▼
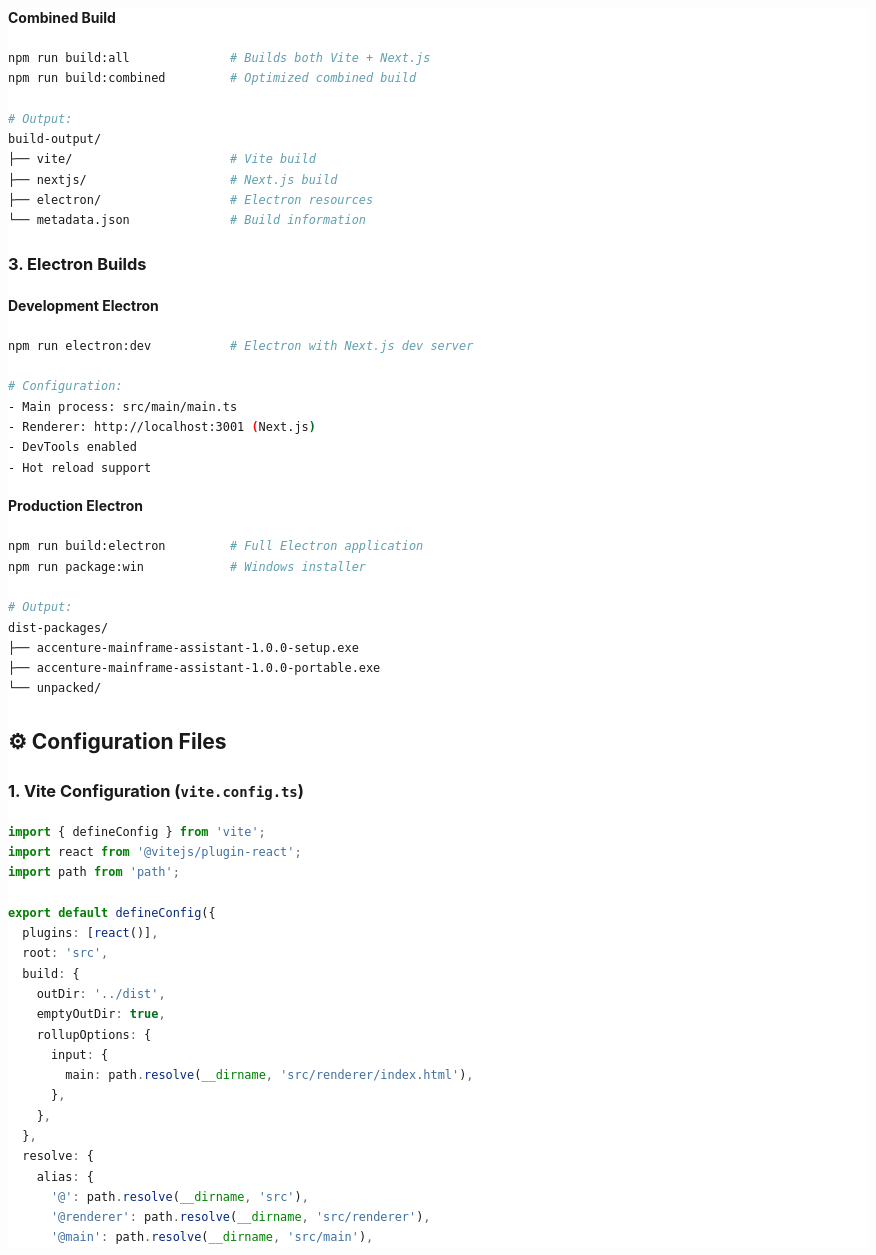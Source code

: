 #### Combined Build
```bash
npm run build:all              # Builds both Vite + Next.js
npm run build:combined         # Optimized combined build

# Output:
build-output/
├── vite/                      # Vite build
├── nextjs/                    # Next.js build
├── electron/                  # Electron resources
└── metadata.json              # Build information
```

### 3. Electron Builds

#### Development Electron
```bash
npm run electron:dev           # Electron with Next.js dev server

# Configuration:
- Main process: src/main/main.ts
- Renderer: http://localhost:3001 (Next.js)
- DevTools enabled
- Hot reload support
```

#### Production Electron
```bash
npm run build:electron         # Full Electron application
npm run package:win            # Windows installer

# Output:
dist-packages/
├── accenture-mainframe-assistant-1.0.0-setup.exe
├── accenture-mainframe-assistant-1.0.0-portable.exe
└── unpacked/
```

## ⚙️ Configuration Files

### 1. Vite Configuration (`vite.config.ts`)

```typescript
import { defineConfig } from 'vite';
import react from '@vitejs/plugin-react';
import path from 'path';

export default defineConfig({
  plugins: [react()],
  root: 'src',
  build: {
    outDir: '../dist',
    emptyOutDir: true,
    rollupOptions: {
      input: {
        main: path.resolve(__dirname, 'src/renderer/index.html'),
      },
    },
  },
  resolve: {
    alias: {
      '@': path.resolve(__dirname, 'src'),
      '@renderer': path.resolve(__dirname, 'src/renderer'),
      '@main': path.resolve(__dirname, 'src/main'),
```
▲
In this exercise, set down all of the data exactly, without the pictures.

Source code

: #### Combined Build
```bash
npm run build:all              # Builds both Vite + Next.js
npm run build:combined         # Optimized combined build

# Output:
build-output/
├── vite/                      # Vite build
├── nextjs/                    # Next.js build
├── electron/                  # Electron resources
└── metadata.json              # Build information
```

### 3. Electron Builds

#### Development Electron
```bash
npm run electron:dev           # Electron with Next.js dev server

# Configuration:
- Main process: src/main/main.ts
- Renderer: http://localhost:3001 (Next.js)
- DevTools enabled
- Hot reload support
```

#### Production Electron
```bash
npm run build:electron         # Full Electron application
npm run package:win            # Windows installer

# Output:
dist-packages/
├── accenture-mainframe-assistant-1.0.0-setup.exe
├── accenture-mainframe-assistant-1.0.0-portable.exe
└── unpacked/
```

## ⚙️ Configuration Files

### 1. Vite Configuration (`vite.config.ts`)

```typescript
import { defineConfig } from 'vite';
import react from '@vitejs/plugin-react';
import path from 'path';

export default defineConfig({
  plugins: [react()],
  root: 'src',
  build: {
    outDir: '../dist',
    emptyOutDir: true,
    rollupOptions: {
      input: {
        main: path.resolve(__dirname, 'src/renderer/index.html'),
      },
    },
  },
  resolve: {
    alias: {
      '@': path.resolve(__dirname, 'src'),
      '@renderer': path.resolve(__dirname, 'src/renderer'),
      '@main': path.resolve(__dirname, 'src/main'),
```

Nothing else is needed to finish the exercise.